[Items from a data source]
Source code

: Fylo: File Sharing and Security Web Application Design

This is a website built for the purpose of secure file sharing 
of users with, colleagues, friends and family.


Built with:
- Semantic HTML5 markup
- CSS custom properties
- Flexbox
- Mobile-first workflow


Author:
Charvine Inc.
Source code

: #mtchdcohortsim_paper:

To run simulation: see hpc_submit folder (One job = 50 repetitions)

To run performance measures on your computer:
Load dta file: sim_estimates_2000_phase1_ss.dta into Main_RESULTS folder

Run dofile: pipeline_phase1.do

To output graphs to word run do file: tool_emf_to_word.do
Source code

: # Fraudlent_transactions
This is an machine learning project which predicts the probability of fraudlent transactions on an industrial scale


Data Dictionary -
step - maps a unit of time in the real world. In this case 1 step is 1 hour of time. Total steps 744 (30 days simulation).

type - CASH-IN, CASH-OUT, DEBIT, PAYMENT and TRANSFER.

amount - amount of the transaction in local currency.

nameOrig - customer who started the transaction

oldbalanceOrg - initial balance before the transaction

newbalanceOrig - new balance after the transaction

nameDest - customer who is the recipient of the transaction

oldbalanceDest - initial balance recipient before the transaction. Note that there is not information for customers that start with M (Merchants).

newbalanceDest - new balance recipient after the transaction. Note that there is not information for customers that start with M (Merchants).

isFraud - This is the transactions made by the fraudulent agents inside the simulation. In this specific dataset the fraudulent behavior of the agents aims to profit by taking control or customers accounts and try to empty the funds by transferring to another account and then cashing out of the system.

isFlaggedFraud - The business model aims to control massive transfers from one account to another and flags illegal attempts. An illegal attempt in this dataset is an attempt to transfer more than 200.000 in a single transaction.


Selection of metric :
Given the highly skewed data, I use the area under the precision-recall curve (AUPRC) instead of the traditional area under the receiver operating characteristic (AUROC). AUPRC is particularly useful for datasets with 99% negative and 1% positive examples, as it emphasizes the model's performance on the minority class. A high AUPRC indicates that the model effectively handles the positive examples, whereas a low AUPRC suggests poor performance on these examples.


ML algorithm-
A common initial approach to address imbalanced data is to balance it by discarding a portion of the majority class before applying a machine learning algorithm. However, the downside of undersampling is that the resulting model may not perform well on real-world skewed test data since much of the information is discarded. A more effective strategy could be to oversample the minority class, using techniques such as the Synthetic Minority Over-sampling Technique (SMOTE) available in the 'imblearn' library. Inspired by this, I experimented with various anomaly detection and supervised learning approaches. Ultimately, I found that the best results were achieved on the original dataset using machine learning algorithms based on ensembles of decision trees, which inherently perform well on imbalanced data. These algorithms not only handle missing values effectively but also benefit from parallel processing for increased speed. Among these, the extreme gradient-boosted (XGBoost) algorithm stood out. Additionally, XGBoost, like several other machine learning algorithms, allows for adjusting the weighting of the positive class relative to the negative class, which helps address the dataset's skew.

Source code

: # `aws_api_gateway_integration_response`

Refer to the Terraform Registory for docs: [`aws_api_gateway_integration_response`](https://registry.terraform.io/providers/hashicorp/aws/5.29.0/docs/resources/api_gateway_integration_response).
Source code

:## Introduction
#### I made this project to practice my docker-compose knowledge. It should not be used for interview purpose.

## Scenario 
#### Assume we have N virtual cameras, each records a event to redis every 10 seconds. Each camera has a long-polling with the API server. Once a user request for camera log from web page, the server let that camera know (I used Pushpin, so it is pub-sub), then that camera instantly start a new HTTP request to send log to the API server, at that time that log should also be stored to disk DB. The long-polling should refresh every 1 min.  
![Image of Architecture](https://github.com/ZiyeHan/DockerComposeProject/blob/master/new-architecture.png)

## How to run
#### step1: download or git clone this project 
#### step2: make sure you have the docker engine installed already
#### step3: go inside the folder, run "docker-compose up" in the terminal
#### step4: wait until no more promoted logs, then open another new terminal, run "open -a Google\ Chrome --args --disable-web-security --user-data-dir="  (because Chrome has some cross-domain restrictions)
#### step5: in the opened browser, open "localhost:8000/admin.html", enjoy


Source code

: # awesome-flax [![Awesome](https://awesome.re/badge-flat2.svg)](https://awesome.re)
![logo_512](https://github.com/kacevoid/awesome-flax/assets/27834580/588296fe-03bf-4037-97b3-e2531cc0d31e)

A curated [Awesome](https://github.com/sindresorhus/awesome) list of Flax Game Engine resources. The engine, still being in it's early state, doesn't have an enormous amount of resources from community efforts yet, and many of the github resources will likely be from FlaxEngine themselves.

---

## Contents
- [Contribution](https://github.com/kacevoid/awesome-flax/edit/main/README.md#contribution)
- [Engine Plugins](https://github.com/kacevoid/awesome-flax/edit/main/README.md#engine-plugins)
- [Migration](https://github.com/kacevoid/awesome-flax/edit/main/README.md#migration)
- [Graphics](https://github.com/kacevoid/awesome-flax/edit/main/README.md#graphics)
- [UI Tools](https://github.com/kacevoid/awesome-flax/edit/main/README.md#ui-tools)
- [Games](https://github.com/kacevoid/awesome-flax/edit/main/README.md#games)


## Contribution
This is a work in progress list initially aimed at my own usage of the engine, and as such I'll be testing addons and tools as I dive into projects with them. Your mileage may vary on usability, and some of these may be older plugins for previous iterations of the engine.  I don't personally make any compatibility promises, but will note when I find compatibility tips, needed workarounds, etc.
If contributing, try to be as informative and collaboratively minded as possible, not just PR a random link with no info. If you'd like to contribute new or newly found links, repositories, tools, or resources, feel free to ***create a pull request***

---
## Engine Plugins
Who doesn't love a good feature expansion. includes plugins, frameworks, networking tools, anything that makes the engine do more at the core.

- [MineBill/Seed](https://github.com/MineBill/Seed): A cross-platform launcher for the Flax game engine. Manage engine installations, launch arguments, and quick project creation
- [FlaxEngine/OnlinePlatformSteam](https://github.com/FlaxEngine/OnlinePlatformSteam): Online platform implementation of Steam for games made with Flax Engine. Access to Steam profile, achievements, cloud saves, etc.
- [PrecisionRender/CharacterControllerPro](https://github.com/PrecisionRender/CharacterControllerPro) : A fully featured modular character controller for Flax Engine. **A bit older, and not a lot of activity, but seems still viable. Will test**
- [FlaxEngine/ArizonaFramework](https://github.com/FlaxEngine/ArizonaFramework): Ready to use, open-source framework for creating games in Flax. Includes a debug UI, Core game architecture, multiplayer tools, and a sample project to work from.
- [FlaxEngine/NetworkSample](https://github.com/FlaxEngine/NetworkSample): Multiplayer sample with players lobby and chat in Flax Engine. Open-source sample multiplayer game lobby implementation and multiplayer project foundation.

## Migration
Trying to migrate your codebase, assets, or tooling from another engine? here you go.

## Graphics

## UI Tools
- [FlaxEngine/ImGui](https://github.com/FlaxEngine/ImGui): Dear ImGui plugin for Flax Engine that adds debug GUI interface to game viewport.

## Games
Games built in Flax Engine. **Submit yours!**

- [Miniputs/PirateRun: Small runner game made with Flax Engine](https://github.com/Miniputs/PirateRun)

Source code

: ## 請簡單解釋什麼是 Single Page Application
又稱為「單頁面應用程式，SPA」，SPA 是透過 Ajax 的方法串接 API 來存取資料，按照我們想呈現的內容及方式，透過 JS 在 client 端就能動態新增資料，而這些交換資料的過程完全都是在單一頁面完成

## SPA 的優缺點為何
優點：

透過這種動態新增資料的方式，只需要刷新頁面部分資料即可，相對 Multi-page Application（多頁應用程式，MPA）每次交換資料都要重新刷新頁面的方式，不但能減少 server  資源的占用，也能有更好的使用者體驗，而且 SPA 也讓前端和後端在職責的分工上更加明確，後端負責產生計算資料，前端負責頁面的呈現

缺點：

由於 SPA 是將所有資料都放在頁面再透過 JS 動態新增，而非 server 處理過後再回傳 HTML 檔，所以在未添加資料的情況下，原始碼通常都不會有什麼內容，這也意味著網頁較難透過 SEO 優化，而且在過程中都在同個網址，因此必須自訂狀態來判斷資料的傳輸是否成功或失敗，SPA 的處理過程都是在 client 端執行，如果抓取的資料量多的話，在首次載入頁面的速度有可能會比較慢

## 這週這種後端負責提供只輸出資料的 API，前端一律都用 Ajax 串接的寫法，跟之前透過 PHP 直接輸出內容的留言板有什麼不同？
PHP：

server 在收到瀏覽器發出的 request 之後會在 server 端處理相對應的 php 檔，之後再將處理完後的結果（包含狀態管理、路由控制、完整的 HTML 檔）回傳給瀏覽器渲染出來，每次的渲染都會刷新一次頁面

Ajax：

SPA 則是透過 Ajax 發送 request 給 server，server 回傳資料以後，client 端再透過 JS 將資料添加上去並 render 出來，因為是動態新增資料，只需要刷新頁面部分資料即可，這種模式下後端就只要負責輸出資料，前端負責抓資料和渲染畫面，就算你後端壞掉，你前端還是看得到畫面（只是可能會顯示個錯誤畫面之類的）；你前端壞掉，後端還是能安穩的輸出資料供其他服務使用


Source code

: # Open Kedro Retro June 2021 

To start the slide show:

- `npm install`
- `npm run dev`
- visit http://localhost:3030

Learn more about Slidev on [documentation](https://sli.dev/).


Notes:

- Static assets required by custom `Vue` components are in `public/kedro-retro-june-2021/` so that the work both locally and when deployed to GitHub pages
* * *
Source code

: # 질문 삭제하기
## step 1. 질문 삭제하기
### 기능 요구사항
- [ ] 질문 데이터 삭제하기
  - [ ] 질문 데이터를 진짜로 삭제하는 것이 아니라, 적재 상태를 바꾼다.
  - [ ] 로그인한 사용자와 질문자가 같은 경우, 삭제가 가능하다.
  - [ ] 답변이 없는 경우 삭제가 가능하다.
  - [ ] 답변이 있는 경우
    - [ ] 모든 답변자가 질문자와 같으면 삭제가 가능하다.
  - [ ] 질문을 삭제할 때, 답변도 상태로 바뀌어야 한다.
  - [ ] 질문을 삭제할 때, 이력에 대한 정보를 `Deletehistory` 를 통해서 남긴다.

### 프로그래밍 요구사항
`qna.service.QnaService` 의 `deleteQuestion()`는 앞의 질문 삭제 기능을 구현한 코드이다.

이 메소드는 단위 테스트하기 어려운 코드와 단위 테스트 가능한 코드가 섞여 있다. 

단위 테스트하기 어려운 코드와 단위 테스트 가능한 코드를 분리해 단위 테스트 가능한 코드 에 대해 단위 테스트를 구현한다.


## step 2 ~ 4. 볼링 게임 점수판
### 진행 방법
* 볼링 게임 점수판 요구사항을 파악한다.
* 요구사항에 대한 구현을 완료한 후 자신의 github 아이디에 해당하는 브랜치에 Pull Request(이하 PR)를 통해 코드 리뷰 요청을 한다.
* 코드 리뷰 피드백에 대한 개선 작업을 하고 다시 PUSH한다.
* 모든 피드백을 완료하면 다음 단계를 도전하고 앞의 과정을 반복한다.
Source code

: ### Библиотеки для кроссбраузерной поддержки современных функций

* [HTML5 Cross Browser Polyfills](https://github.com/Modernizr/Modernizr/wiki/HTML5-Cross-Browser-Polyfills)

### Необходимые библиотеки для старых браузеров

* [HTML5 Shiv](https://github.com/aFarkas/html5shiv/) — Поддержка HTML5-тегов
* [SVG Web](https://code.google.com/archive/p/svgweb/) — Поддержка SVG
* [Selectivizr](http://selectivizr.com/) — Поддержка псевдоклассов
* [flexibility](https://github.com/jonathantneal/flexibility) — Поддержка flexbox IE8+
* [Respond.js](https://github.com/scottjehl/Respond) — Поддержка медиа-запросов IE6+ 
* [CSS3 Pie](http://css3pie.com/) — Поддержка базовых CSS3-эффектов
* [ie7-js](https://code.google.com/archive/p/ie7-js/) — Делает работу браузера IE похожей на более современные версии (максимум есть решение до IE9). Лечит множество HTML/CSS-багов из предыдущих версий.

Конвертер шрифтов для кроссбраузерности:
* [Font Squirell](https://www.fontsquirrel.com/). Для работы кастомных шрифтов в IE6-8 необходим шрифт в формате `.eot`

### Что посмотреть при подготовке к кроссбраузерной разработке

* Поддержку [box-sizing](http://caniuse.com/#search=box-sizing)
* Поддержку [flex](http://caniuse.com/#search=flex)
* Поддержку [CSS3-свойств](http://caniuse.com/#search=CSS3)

● **Task description**: Only a number is wanted here: how many lines of the records above contain "resources".

● **Result for this task**: 3